[Source data]
========================
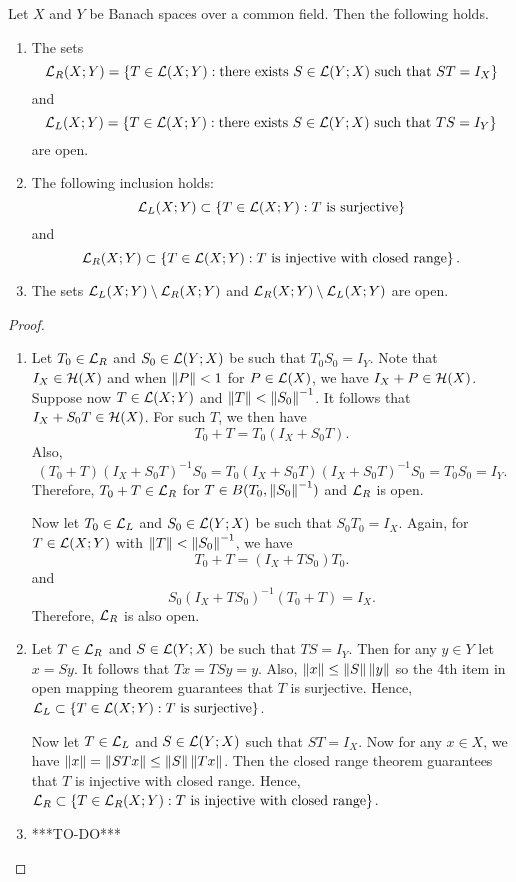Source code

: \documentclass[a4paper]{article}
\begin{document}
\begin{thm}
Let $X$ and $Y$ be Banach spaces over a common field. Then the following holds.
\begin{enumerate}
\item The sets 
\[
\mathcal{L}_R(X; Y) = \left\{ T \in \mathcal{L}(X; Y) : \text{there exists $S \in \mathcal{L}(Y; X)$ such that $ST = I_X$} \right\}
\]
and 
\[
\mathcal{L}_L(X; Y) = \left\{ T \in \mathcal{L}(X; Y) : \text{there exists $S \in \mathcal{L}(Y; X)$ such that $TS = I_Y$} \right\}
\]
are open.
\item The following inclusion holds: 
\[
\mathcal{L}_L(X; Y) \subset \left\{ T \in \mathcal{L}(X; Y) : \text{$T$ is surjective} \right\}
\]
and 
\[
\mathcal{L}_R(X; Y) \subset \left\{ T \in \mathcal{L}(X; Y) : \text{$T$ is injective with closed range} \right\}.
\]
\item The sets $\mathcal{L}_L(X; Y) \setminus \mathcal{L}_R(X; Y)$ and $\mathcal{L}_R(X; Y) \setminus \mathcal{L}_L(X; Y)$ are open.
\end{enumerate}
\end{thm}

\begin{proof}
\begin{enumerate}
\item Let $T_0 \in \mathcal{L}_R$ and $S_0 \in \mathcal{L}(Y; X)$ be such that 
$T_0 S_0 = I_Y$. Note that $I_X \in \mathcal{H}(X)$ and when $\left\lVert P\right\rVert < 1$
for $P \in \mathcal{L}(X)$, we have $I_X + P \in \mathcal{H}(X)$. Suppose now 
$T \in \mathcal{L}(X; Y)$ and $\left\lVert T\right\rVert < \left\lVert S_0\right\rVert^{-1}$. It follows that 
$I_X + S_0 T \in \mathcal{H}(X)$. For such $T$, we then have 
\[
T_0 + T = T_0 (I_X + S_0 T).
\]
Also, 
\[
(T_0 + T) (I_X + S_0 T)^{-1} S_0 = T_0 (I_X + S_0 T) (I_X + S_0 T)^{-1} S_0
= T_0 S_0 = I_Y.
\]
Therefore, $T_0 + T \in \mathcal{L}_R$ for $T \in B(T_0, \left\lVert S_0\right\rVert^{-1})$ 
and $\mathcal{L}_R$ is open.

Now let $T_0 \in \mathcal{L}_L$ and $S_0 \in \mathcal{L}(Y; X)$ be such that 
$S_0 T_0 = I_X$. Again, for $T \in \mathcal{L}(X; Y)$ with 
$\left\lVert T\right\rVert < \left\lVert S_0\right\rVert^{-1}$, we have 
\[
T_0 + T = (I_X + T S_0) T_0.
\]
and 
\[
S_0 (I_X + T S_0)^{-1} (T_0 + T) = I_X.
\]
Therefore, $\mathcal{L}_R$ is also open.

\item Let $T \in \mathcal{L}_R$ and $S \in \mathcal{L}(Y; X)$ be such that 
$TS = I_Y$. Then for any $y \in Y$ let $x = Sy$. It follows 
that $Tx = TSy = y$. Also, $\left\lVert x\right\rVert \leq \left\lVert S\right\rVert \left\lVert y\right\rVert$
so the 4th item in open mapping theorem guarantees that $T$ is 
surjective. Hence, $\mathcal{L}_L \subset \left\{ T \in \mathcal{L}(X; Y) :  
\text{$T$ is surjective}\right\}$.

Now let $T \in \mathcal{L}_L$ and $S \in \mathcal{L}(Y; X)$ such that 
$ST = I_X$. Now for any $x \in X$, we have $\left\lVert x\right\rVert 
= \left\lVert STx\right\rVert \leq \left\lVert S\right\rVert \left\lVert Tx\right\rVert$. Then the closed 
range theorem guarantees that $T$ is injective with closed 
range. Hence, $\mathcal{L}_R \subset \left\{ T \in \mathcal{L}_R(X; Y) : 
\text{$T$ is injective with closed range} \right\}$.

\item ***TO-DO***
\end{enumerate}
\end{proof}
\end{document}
========================
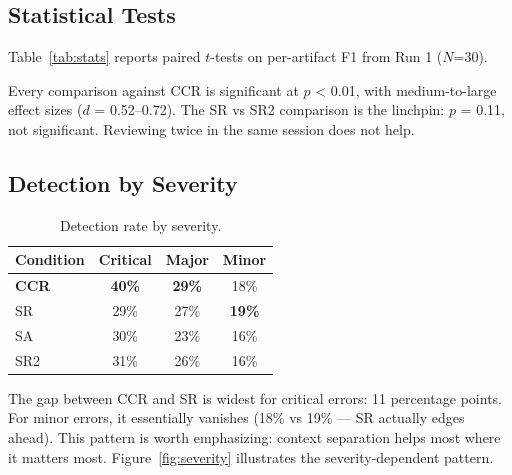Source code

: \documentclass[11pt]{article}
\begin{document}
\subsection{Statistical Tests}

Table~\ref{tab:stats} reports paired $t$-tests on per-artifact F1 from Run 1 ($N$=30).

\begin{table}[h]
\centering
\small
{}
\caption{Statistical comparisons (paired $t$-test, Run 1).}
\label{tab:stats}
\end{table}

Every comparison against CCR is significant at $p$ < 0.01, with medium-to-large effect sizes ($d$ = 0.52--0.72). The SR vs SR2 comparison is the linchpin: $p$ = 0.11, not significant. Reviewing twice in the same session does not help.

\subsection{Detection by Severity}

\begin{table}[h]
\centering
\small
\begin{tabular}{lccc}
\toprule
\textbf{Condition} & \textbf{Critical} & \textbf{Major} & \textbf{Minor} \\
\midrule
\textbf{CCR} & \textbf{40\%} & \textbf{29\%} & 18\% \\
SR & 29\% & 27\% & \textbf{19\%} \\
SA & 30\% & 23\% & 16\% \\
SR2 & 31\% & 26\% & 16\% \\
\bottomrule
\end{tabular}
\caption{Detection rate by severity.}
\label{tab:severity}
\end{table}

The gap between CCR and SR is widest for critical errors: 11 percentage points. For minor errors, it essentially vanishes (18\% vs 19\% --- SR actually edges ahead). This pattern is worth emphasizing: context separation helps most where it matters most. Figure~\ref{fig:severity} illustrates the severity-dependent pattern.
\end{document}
========================
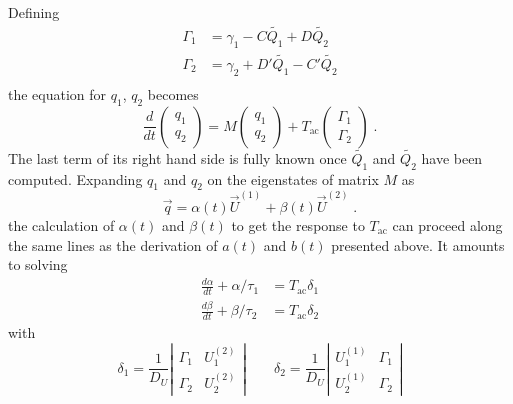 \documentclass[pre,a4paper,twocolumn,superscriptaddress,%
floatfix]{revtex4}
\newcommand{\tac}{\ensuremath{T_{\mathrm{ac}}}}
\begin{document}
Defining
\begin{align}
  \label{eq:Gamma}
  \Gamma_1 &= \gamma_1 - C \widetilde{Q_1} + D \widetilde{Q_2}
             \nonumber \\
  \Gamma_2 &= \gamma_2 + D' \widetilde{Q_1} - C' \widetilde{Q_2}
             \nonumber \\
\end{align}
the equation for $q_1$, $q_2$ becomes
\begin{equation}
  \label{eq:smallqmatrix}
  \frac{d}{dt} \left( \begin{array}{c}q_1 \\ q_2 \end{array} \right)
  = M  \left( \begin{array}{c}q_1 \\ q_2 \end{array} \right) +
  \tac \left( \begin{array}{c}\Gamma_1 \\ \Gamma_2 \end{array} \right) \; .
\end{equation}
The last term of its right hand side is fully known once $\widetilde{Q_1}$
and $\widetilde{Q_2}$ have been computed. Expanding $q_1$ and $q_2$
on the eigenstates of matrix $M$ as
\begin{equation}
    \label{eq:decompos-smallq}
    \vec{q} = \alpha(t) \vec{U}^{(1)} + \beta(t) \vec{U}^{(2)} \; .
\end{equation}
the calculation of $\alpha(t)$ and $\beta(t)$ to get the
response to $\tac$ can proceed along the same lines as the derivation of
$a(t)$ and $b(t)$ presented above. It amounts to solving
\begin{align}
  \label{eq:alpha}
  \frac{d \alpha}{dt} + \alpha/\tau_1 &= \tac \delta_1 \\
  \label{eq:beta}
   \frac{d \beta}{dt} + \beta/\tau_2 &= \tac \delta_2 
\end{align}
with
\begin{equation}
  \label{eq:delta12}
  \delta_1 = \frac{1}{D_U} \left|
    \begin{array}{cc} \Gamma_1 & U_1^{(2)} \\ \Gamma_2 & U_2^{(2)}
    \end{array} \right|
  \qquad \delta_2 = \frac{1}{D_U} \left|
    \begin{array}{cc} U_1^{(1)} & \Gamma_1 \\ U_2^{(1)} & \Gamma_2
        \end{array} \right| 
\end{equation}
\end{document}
========================
§ Work to be completed
For each line in the data above that contains the string "paired", extract the line.

§ Solution to the exercise
Table~\ref{tab:stats} reports paired $t$-tests on per-artifact F1 from Run 1 ($N$=30).
\caption{Statistical comparisons (paired $t$-test, Run 1).}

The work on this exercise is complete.